**Your objective:** Retype, word for word, every line from the one holding "последовательность пар чисел" through the one holding "Чтобы найти преобразование" in the entries below, both included, and only those lines.

BEGIN The input

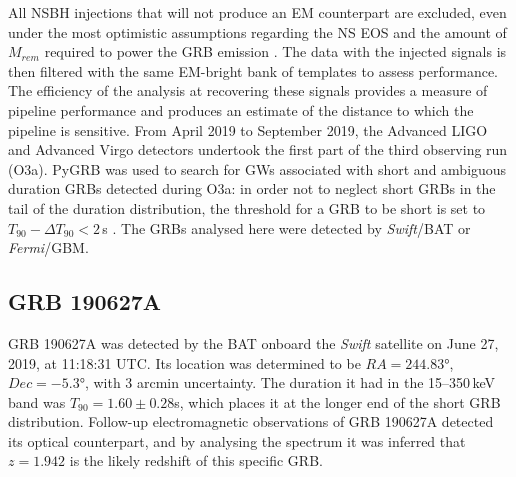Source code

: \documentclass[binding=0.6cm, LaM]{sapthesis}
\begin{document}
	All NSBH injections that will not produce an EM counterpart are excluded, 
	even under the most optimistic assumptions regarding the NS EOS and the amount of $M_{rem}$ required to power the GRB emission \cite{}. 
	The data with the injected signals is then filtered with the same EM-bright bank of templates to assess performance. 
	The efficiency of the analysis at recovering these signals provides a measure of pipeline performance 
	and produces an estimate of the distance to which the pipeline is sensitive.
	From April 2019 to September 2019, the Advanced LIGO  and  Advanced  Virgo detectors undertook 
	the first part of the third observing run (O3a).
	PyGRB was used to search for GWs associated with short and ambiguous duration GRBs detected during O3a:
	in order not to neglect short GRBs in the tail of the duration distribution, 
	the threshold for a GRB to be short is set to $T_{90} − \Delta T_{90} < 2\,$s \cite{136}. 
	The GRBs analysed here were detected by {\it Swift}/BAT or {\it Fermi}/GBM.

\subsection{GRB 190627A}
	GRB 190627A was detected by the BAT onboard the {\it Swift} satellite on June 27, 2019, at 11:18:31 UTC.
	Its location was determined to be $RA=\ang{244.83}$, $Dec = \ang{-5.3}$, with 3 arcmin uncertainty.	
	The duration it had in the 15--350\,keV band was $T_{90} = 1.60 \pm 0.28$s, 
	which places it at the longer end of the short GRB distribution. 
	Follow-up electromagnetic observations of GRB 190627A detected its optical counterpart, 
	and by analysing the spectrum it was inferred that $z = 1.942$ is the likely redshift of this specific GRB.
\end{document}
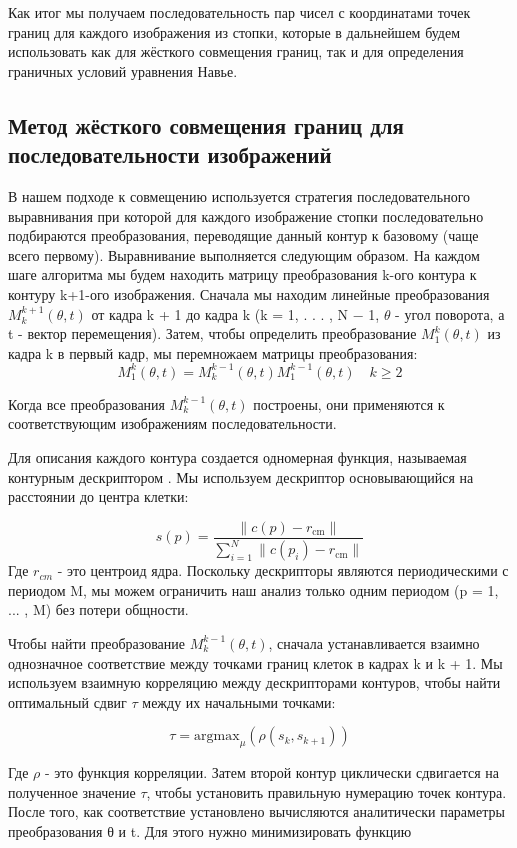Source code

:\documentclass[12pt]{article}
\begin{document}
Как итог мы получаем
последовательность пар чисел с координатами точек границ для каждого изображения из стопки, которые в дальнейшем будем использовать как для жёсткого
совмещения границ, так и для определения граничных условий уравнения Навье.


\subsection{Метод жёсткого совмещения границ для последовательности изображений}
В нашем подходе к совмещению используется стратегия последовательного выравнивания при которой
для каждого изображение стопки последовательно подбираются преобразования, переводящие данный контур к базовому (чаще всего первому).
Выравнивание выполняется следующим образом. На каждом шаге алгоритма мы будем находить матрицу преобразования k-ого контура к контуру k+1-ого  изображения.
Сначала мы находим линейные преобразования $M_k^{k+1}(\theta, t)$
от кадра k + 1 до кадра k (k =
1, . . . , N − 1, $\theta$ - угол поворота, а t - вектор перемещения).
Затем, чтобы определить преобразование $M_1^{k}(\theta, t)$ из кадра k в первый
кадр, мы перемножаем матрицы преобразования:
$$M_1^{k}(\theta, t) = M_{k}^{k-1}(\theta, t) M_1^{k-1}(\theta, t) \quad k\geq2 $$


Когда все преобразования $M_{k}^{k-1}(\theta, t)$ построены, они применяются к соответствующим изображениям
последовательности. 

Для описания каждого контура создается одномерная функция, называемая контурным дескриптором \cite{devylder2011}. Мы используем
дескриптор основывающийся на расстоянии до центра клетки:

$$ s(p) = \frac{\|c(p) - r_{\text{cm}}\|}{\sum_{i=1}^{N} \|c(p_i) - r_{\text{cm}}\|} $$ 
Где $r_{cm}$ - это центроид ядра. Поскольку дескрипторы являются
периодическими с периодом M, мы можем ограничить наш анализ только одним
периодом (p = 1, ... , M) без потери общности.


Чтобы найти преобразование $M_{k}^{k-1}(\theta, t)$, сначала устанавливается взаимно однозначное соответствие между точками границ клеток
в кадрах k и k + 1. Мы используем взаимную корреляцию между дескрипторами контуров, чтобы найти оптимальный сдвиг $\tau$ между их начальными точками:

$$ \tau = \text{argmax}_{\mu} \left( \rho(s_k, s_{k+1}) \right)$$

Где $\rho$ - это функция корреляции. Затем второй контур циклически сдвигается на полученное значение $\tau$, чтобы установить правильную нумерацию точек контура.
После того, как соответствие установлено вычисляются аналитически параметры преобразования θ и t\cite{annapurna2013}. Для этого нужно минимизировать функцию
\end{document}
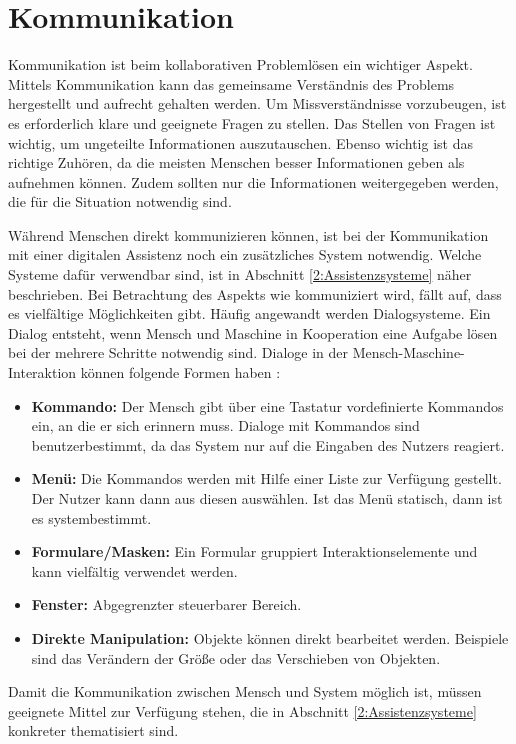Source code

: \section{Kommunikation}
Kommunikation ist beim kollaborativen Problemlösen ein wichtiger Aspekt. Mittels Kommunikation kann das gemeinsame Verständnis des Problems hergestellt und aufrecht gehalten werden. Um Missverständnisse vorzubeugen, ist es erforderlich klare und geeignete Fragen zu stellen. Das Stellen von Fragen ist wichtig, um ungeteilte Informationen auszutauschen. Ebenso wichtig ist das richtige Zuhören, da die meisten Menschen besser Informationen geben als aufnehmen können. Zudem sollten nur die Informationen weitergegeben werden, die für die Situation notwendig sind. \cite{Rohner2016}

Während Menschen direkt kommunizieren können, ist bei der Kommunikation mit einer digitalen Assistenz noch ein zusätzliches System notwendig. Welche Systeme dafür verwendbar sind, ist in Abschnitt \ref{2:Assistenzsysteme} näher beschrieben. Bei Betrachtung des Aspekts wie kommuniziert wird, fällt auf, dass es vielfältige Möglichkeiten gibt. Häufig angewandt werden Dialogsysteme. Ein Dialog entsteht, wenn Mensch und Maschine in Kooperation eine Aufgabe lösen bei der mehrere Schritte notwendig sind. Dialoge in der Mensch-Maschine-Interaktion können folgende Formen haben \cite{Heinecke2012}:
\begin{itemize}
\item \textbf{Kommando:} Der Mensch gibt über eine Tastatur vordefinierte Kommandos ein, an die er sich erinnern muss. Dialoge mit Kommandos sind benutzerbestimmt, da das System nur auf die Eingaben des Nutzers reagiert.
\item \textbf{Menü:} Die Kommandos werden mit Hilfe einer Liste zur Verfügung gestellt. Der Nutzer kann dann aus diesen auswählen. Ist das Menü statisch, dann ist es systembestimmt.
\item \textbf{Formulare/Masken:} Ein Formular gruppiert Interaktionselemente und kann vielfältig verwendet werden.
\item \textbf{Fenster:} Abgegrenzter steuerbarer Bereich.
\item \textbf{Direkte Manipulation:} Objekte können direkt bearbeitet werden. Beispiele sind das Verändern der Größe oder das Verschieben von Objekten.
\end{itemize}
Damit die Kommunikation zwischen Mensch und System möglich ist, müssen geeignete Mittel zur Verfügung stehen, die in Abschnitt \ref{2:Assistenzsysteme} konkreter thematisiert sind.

END The input

**Result of the exercise:**
последовательность пар чисел с координатами точек границ для каждого изображения из стопки, которые в дальнейшем будем использовать как для жёсткого
совмещения границ, так и для определения граничных условий уравнения Навье.


\subsection{Метод жёсткого совмещения границ для последовательности изображений}
В нашем подходе к совмещению используется стратегия последовательного выравнивания при которой
для каждого изображение стопки последовательно подбираются преобразования, переводящие данный контур к базовому (чаще всего первому).
Выравнивание выполняется следующим образом. На каждом шаге алгоритма мы будем находить матрицу преобразования k-ого контура к контуру k+1-ого  изображения.
Сначала мы находим линейные преобразования $M_k^{k+1}(\theta, t)$
от кадра k + 1 до кадра k (k =
1, . . . , N − 1, $\theta$ - угол поворота, а t - вектор перемещения).
Затем, чтобы определить преобразование $M_1^{k}(\theta, t)$ из кадра k в первый
кадр, мы перемножаем матрицы преобразования:
$$M_1^{k}(\theta, t) = M_{k}^{k-1}(\theta, t) M_1^{k-1}(\theta, t) \quad k\geq2 $$


Когда все преобразования $M_{k}^{k-1}(\theta, t)$ построены, они применяются к соответствующим изображениям
последовательности. 

Для описания каждого контура создается одномерная функция, называемая контурным дескриптором \cite{devylder2011}. Мы используем
дескриптор основывающийся на расстоянии до центра клетки:

$$ s(p) = \frac{\|c(p) - r_{\text{cm}}\|}{\sum_{i=1}^{N} \|c(p_i) - r_{\text{cm}}\|} $$ 
Где $r_{cm}$ - это центроид ядра. Поскольку дескрипторы являются
периодическими с периодом M, мы можем ограничить наш анализ только одним
периодом (p = 1, ... , M) без потери общности.


Чтобы найти преобразование $M_{k}^{k-1}(\theta, t)$, сначала устанавливается взаимно однозначное соответствие между точками границ клеток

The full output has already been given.